Monday, October 31, 2005

Another Home Run

{Whew} What a relief. Those of us who spent the weekend with held breath dreading the possibility that President Bush might name his wife, or Andy Card, or Alberto Gonzales, or the guy who digs postholes at his Crawford ranch to the Supreme Court seat being vacated by Justice Sandra Day O'Connor can rest easy with the announcement this morning that Third Circuit Court of Appeals Judge Samuel A. Alito will be the recipient of that honor.

Indeed, Judge Alito is, if possible, even more qualified to sit on the SCOTUS than Chief Justice Roberts. As the President mentioned in his introduction, "Judge Alito has served with distinction on that court for 15 years and now has more prior judicial experience than any Supreme Court nominee in more than 70 years." All of which makes the whole Harriet Miers debacle even more mystifying. Thank goodness it proved to be a "burp in the universe" aberration.

That universe has returned to normal, with the hard Left outraged, livid, sputtering, overmatched, and in an abject panic.

The usual suspects (Senators Reid, Schumer, Kennedy, People for the Soviet Socialist Way, Center for American Decline, just to name a few) are rigor mortically lashing out at the Alito pick. Kind of a "Ready! Fire! Aim!" dynamic that is the natural offshoot of not knowing what to do. This may be the first time in almost five years that the full reality of indefinite minority status has finally hit home with the Democrats.

Case in point. Here was the "inside line" this morning:

The Democrats are already mapping out their strategy. Several conference calls have already taken place this morning, coordinating surrogate and third-party campaigns against the nomination. "We're going to filibuster," a Democratic Senate Judiciary aide proclaimed on his ride into the office. "There is no doubt about that. We began talking about it on Friday when rumors first hit that it might be Alito or Luttig."
That strategy seems to have lasted all of four hours:

The energy up here on the Hill is amazing, and you can even sense among Democrats that they are unsure of what to do. Sure, the press releases have gone out and Senator Chuck Schumer has done his morning quota of TV appearances, but coming out of lunch meetings, a number of Democrats are worrying that they may have already overplayed their hand.

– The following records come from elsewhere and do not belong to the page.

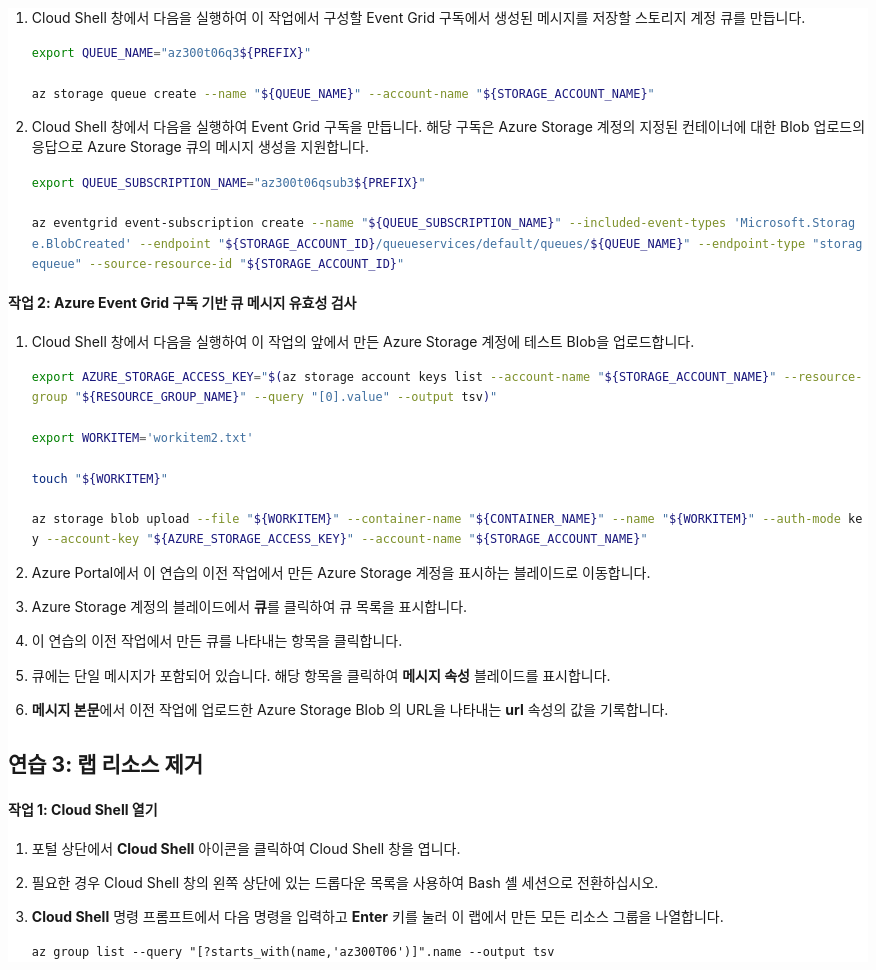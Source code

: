 1. Cloud Shell 창에서 다음을 실행하여 이 작업에서 구성할 Event Grid 구독에서 생성된 메시지를 저장할 스토리지 계정 큐를 만듭니다.

   ```sh
   export QUEUE_NAME="az300t06q3${PREFIX}"

   az storage queue create --name "${QUEUE_NAME}" --account-name "${STORAGE_ACCOUNT_NAME}"
   ```

1. Cloud Shell 창에서 다음을 실행하여 Event Grid 구독을 만듭니다. 해당 구독은 Azure Storage 계정의 지정된 컨테이너에 대한 Blob 업로드의 응답으로 Azure Storage 큐의 메시지 생성을 지원합니다.

   ```sh
   export QUEUE_SUBSCRIPTION_NAME="az300t06qsub3${PREFIX}"

   az eventgrid event-subscription create --name "${QUEUE_SUBSCRIPTION_NAME}" --included-event-types 'Microsoft.Storage.BlobCreated' --endpoint "${STORAGE_ACCOUNT_ID}/queueservices/default/queues/${QUEUE_NAME}" --endpoint-type "storagequeue" --source-resource-id "${STORAGE_ACCOUNT_ID}"
   ```


#### 작업 2: Azure Event Grid 구독 기반 큐 메시지 유효성 검사 

1. Cloud Shell 창에서 다음을 실행하여 이 작업의 앞에서 만든 Azure Storage 계정에 테스트 Blob을 업로드합니다.

   ```sh
   export AZURE_STORAGE_ACCESS_KEY="$(az storage account keys list --account-name "${STORAGE_ACCOUNT_NAME}" --resource-group "${RESOURCE_GROUP_NAME}" --query "[0].value" --output tsv)"

   export WORKITEM='workitem2.txt'

   touch "${WORKITEM}"

   az storage blob upload --file "${WORKITEM}" --container-name "${CONTAINER_NAME}" --name "${WORKITEM}" --auth-mode key --account-key "${AZURE_STORAGE_ACCESS_KEY}" --account-name "${STORAGE_ACCOUNT_NAME}"
   ```
1. Azure Portal에서 이 연습의 이전 작업에서 만든 Azure Storage 계정을 표시하는 블레이드로 이동합니다. 

1. Azure Storage 계정의 블레이드에서 **큐**를 클릭하여 큐 목록을 표시합니다. 

1. 이 연습의 이전 작업에서 만든 큐를 나타내는 항목을 클릭합니다.

1. 큐에는 단일 메시지가 포함되어 있습니다. 해당 항목을 클릭하여 **메시지 속성** 블레이드를 표시합니다. 

1. **메시지 본문**에서 이전 작업에 업로드한 Azure Storage Blob 의 URL을 나타내는 **url** 속성의 값을 기록합니다.


## 연습 3: 랩 리소스 제거

#### 작업 1: Cloud Shell 열기

1. 포털 상단에서 **Cloud Shell** 아이콘을 클릭하여 Cloud Shell 창을 엽니다.

1. 필요한 경우 Cloud Shell 창의 왼쪽 상단에 있는 드롭다운 목록을 사용하여 Bash 셸 세션으로 전환하십시오.

1. **Cloud Shell** 명령 프롬프트에서 다음 명령을 입력하고 **Enter** 키를 눌러 이 랩에서 만든 모든 리소스 그룹을 나열합니다.

   ```
   az group list --query "[?starts_with(name,'az300T06')]".name --output tsv
   ```
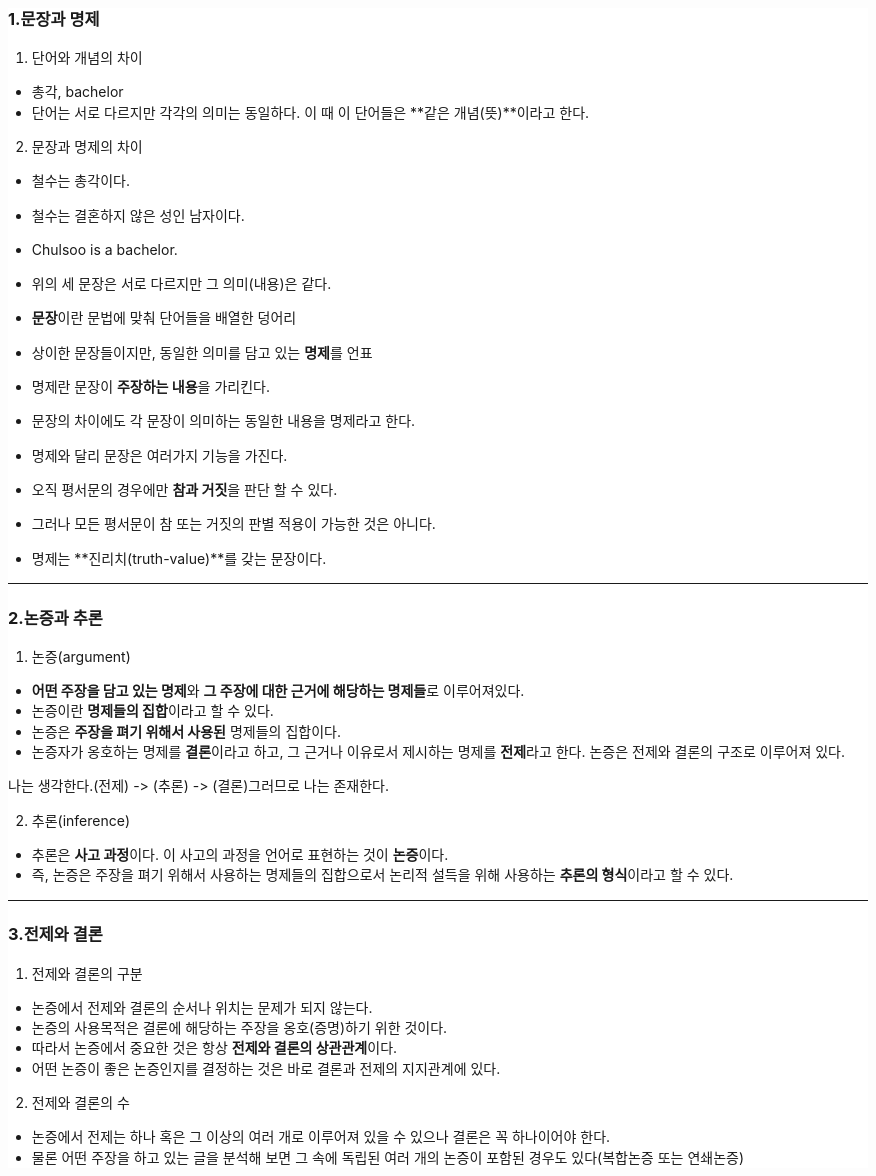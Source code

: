 ### 1.문장과 명제

1. 단어와 개념의 차이

- 총각, bachelor
- 단어는 서로 다르지만 각각의 의미는 동일하다. 이 때 이 단어들은 **같은 개념(뜻)**이라고 한다.

2. 문장과 명제의 차이

- 철수는 총각이다.
- 철수는 결혼하지 않은 성인 남자이다.
- Chulsoo is a bachelor.
- 위의 세 문장은 서로 다르지만 그 의미(내용)은 같다.

- **문장**이란 문법에 맞춰 단어들을 배열한 덩어리
- 상이한 문장들이지만, 동일한 의미를 담고 있는 **명제**를 언표
- 명제란 문장이 **주장하는 내용**을 가리킨다.
- 문장의 차이에도 각 문장이 의미하는 동일한 내용을 명제라고 한다.

- 명제와 달리 문장은 여러가지 기능을 가진다.
- 오직 평서문의 경우에만 **참과 거짓**을 판단 할 수 있다.
- 그러나 모든 평서문이 참 또는 거짓의 판별 적용이 가능한 것은 아니다.

- 명제는 **진리치(truth-value)**를 갖는 문장이다.

<hr>

### 2.논증과 추론

1. 논증(argument)

- **어떤 주장을 담고 있는 명제**와 **그 주장에 대한 근거에 해당하는 명제들**로 이루어져있다.
- 논증이란 **명제들의 집합**이라고 할 수 있다.
- 논증은 **주장을 펴기 위해서 사용된** 명제들의 집합이다.
- 논증자가 옹호하는 명제를 **결론**이라고 하고, 그 근거나 이유로서 제시하는 명제를 **전제**라고 한다. 논증은 전제와 결론의 구조로 이루어져 있다.

나는 생각한다.(전제) -> (추론) -> (결론)그러므로 나는 존재한다.

2. 추론(inference)

- 추론은 **사고 과정**이다. 이 사고의 과정을 언어로 표현하는 것이 **논증**이다.
- 즉, 논증은 주장을 펴기 위해서 사용하는 명제들의 집합으로서 논리적 설득을 위해 사용하는 **추론의 형식**이라고 할 수 있다.

<hr>

### 3.전제와 결론

1. 전제와 결론의 구분

- 논증에서 전제와 결론의 순서나 위치는 문제가 되지 않는다.
- 논증의 사용목적은 결론에 해당하는 주장을 옹호(증명)하기 위한 것이다.
- 따라서 논증에서 중요한 것은 항상 **전제와 결론의 상관관계**이다.
- 어떤 논증이 좋은 논증인지를 결정하는 것은 바로 결론과 전제의 지지관계에 있다.

2. 전제와 결론의 수

- 논증에서 전제는 하나 혹은 그 이상의 여러 개로 이루어져 있을 수 있으나 결론은 꼭 하나이어야 한다.
- 물론 어떤 주장을 하고 있는 글을 분석해 보면 그 속에 독립된 여러 개의 논증이 포함된 경우도 있다(복합논증 또는 연쇄논증)

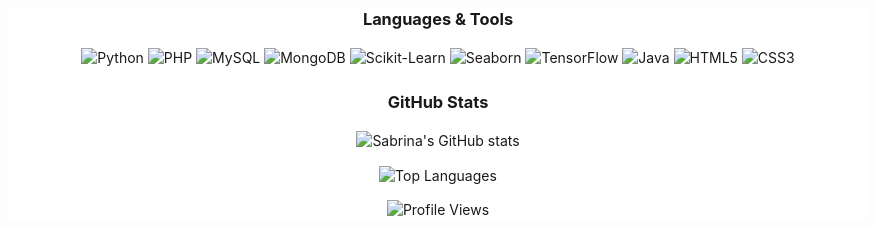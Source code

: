 
<h3 align="center">Languages & Tools</h3>
<p align="center">
  <img src="https://raw.githubusercontent.com/devicons/devicon/master/icons/python/python-original.svg" alt="Python" width="30" />
  <img src="https://raw.githubusercontent.com/devicons/devicon/master/icons/php/php-original.svg" alt="PHP" width="30" />
  <img src="https://raw.githubusercontent.com/devicons/devicon/master/icons/mysql/mysql-original-wordmark.svg" alt="MySQL" width="30" />
  <img src="https://raw.githubusercontent.com/devicons/devicon/master/icons/mongodb/mongodb-original-wordmark.svg" alt="MongoDB" width="30" />
  <img src="https://upload.wikimedia.org/wikipedia/commons/0/05/Scikit_learn_logo_small.svg" alt="Scikit-Learn" width="30" />
  <img src="https://seaborn.pydata.org/_images/logo-mark-lightbg.svg" alt="Seaborn" width="30" />
  <img src="https://www.vectorlogo.zone/logos/tensorflow/tensorflow-icon.svg" alt="TensorFlow" width="30" />
  <img src="https://raw.githubusercontent.com/devicons/devicon/master/icons/java/java-original.svg" alt="Java" width="30" />
  <img src="https://raw.githubusercontent.com/devicons/devicon/master/icons/html5/html5-original-wordmark.svg" alt="HTML5" width="30" />
  <img src="https://raw.githubusercontent.com/devicons/devicon/master/icons/css3/css3-original-wordmark.svg" alt="CSS3" width="30" />
</p>


<h3 align="center">GitHub Stats</h3>
<p align="center">
  <img src="https://github-readme-stats.vercel.app/api?username=Binaaa04&show_icons=true&theme=default" alt="Sabrina's GitHub stats" />
</p>
<p align="center">
  <img src="https://github-readme-stats.vercel.app/api/top-langs/?username=Binaaa04&layout=compact" alt="Top Languages" />
</p>


<p align="center">
  <img src="https://komarev.com/ghpvc/?username=Binaaa04&label=Profile%20views&color=0e75b6&style=flat" alt="Profile Views" />
</p>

"We're waiting on some polling data," says one Senate Democratic leadership staffer, when approached about where her boss thought he might go the Alito front. "[Alito] looks a little more difficult to pin down than we thought yesterday." Even Senator Harry Reid is having some doubts about the strategy of setting up an early bogeyman. According to one DNC staffer, the office of Howard Dean was abuzz with gossip that Reid and Dean had spoken at about 10 am, with Reid asking Dean to tone down the rhetoric for a while.

Apparently, Dean declined.


"Apparently." {chuckle} I don't know what is more remarkable; that the Dems may have broken their own record for hand-overplaying, or that even a handful of them are recognizing it this quickly. Perhaps uncharacteristic Republican mettle made it harder to mistake the "filiborking" gambit for the banzai charge it is.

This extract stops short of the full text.